WORK ITEM
Every line of the listing belongs in your answer exactly as written; the images do not.

▽

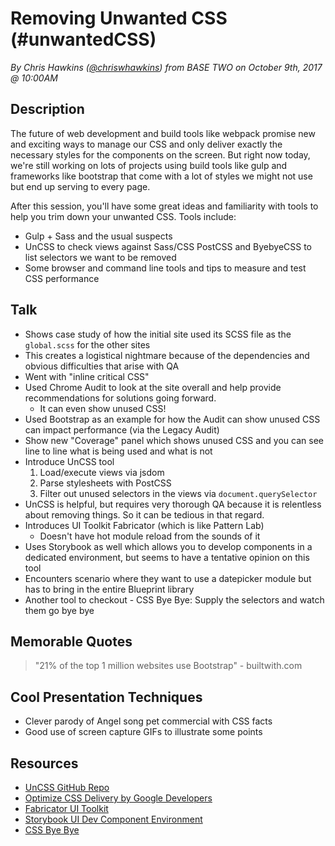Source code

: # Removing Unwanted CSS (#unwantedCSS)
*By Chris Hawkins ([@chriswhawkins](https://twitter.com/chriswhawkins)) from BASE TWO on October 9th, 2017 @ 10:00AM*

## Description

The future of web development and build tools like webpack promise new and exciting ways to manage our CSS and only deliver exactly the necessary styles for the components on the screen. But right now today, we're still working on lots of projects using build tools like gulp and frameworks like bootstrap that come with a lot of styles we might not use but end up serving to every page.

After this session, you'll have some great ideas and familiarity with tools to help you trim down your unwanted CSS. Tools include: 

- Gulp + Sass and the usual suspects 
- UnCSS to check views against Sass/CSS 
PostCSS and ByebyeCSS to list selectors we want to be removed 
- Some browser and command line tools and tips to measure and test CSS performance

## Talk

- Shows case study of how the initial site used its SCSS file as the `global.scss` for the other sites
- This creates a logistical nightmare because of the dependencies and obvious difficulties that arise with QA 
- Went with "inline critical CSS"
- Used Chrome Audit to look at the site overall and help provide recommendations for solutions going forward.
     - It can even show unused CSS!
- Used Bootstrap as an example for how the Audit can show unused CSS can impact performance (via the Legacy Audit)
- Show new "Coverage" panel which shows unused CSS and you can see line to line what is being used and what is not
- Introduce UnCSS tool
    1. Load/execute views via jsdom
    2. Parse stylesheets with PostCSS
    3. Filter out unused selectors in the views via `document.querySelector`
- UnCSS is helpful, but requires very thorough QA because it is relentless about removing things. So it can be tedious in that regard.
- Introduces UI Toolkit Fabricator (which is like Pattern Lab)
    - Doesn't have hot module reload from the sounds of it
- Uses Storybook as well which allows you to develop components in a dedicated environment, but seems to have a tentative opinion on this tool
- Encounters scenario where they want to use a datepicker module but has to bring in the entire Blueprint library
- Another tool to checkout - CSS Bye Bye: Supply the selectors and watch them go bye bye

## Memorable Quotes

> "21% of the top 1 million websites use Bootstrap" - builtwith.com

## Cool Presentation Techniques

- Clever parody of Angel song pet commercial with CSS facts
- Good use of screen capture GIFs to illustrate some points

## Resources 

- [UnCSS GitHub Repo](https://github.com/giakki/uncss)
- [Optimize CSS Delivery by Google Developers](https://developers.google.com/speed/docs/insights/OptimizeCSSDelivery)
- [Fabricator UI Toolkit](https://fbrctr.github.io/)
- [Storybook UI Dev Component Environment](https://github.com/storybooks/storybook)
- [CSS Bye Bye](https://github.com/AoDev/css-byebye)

△

SOLUTION FOR THIS TASK
Source code

: # Removing Unwanted CSS (#unwantedCSS)
*By Chris Hawkins ([@chriswhawkins](https://twitter.com/chriswhawkins)) from BASE TWO on October 9th, 2017 @ 10:00AM*

## Description

The future of web development and build tools like webpack promise new and exciting ways to manage our CSS and only deliver exactly the necessary styles for the components on the screen. But right now today, we're still working on lots of projects using build tools like gulp and frameworks like bootstrap that come with a lot of styles we might not use but end up serving to every page.

After this session, you'll have some great ideas and familiarity with tools to help you trim down your unwanted CSS. Tools include: 

- Gulp + Sass and the usual suspects 
- UnCSS to check views against Sass/CSS 
PostCSS and ByebyeCSS to list selectors we want to be removed 
- Some browser and command line tools and tips to measure and test CSS performance

## Talk

- Shows case study of how the initial site used its SCSS file as the `global.scss` for the other sites
- This creates a logistical nightmare because of the dependencies and obvious difficulties that arise with QA 
- Went with "inline critical CSS"
- Used Chrome Audit to look at the site overall and help provide recommendations for solutions going forward.
     - It can even show unused CSS!
- Used Bootstrap as an example for how the Audit can show unused CSS can impact performance (via the Legacy Audit)
- Show new "Coverage" panel which shows unused CSS and you can see line to line what is being used and what is not
- Introduce UnCSS tool
    1. Load/execute views via jsdom
    2. Parse stylesheets with PostCSS
    3. Filter out unused selectors in the views via `document.querySelector`
- UnCSS is helpful, but requires very thorough QA because it is relentless about removing things. So it can be tedious in that regard.
- Introduces UI Toolkit Fabricator (which is like Pattern Lab)
    - Doesn't have hot module reload from the sounds of it
- Uses Storybook as well which allows you to develop components in a dedicated environment, but seems to have a tentative opinion on this tool
- Encounters scenario where they want to use a datepicker module but has to bring in the entire Blueprint library
- Another tool to checkout - CSS Bye Bye: Supply the selectors and watch them go bye bye

## Memorable Quotes

> "21% of the top 1 million websites use Bootstrap" - builtwith.com

## Cool Presentation Techniques

- Clever parody of Angel song pet commercial with CSS facts
- Good use of screen capture GIFs to illustrate some points

## Resources 

- [UnCSS GitHub Repo](https://github.com/giakki/uncss)
- [Optimize CSS Delivery by Google Developers](https://developers.google.com/speed/docs/insights/OptimizeCSSDelivery)
- [Fabricator UI Toolkit](https://fbrctr.github.io/)
- [Storybook UI Dev Component Environment](https://github.com/storybooks/storybook)
- [CSS Bye Bye](https://github.com/AoDev/css-byebye)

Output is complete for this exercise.